A Golden Partnership
For nearly 50 years, GSEP’s Foster Grandparent Program has nurtured hearts and minds across generations
Raised by her grandmother in Watts, California, Shanetta Weatherspoon (EdD ’13) did not have a childhood lacking in love. But as one of nine children in the home, she didn’t always get all the individual attention she might have liked. Weatherspoon was blessed, however, with the presence of Ms. Wilson, a senior volunteer at her grade school, who acted as the school’s security guard and one-man pep rally.
What she best remembers about Wilson is her unceasing encouragement. “Her words, ‘You can do it’ and ‘You are better than your circumstances,’ were vital for me,” she says. “I never would have had the confidence to become Dr.
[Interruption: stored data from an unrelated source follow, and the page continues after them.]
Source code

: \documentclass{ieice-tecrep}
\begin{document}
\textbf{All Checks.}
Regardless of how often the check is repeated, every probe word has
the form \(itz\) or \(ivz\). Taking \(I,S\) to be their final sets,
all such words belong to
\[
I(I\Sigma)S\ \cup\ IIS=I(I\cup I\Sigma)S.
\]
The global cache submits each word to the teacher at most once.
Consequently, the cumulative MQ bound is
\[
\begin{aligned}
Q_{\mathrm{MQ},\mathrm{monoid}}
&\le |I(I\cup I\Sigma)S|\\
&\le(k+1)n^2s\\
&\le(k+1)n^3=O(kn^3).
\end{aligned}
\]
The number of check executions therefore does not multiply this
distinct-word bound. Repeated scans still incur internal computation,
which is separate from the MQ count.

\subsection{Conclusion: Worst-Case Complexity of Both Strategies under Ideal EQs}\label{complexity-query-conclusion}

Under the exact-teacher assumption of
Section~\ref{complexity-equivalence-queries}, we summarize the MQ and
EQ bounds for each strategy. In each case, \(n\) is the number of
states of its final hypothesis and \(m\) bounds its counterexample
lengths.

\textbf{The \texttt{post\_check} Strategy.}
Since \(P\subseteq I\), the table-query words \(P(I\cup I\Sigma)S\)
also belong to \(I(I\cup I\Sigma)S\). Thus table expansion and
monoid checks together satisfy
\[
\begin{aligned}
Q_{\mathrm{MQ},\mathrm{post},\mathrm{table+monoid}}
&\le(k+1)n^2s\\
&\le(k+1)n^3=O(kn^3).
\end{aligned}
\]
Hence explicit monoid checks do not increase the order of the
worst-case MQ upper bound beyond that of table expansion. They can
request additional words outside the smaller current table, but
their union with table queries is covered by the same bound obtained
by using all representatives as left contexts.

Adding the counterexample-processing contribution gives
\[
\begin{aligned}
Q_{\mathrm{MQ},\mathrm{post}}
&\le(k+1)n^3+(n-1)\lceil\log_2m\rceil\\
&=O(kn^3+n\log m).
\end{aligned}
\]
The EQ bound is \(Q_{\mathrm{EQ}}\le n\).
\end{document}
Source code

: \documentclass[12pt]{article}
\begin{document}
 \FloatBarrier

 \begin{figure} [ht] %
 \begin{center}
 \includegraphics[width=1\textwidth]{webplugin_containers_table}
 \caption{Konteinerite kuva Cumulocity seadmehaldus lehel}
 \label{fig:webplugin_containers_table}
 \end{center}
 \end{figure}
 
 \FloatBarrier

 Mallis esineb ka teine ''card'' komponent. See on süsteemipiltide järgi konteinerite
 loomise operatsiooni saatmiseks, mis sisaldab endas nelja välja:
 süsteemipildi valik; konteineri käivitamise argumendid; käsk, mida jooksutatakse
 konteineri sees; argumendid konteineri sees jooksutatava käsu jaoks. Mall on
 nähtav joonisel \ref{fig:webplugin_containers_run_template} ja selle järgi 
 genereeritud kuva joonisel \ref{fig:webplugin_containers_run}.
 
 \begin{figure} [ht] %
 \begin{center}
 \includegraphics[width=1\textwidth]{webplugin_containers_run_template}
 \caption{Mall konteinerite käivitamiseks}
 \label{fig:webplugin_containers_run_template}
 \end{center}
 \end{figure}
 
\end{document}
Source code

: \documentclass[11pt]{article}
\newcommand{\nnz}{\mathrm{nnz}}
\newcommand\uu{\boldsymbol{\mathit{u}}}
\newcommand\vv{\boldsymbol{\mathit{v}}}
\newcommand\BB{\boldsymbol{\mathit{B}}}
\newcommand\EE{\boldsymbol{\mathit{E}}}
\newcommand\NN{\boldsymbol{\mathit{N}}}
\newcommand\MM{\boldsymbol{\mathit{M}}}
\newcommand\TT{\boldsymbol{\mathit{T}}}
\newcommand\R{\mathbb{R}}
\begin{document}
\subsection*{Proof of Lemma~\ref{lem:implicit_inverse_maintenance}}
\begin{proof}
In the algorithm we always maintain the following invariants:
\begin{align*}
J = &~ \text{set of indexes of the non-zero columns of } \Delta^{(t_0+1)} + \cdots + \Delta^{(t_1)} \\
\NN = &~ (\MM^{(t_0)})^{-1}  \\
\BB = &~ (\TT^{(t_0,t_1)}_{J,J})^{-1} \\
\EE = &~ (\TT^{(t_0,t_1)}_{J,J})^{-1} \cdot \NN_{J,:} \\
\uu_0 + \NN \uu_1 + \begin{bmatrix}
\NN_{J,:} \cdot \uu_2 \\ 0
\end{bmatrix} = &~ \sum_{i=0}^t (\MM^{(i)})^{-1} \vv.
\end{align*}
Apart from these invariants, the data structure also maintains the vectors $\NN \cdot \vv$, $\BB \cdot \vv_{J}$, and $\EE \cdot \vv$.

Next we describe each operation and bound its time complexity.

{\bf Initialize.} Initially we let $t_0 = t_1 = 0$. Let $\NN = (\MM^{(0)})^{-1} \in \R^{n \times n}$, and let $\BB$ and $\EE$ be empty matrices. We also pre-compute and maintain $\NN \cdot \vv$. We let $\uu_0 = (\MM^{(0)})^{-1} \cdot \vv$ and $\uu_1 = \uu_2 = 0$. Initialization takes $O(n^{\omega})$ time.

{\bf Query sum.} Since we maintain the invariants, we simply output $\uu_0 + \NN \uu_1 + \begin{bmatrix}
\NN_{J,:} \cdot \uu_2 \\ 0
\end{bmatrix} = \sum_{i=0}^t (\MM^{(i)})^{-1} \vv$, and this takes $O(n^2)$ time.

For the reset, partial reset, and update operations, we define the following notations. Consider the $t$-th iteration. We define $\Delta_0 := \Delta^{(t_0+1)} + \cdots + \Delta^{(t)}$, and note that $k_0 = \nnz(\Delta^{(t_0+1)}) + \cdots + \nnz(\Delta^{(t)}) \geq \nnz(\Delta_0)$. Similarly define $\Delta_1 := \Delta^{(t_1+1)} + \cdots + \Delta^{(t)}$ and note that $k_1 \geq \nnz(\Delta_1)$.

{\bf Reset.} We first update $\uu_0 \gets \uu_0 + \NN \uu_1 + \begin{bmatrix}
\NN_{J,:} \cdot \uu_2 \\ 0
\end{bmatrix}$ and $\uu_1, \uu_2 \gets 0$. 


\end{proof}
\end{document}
Weatherspoon if I didn’t have someone like Ms. Wilson in my life.”
Weatherspoon is now the director of the Foster Grandparent Program sponsored by the Pepperdine Graduate School of Education and Psychology, and she clearly knows firsthand how important a loving, supportive senior can be to a young person.
The program was created by the federal government in 1965 and now has more than 400 sponsors like Pepperdine nationwide. Through it, senior volunteers provide extra support for children with special physical or developmental needs or those facing challenging circumstances such as homelessness and poverty. Pepperdine’s “branch” of the program started 48 years ago, and it partners with local schools and organizations that could use mentors and classroom assistants. The University also recruits and trains seniors to serve in these highly impactful positions.
Pepperdine's program was recognized in 2019 by the National Association of Counties with its Achievement Award for volunteerism. The award will provide GSEP with greater resources for volunteer training, enhancing its volunteers’ responsiveness to kids with difficult home lives.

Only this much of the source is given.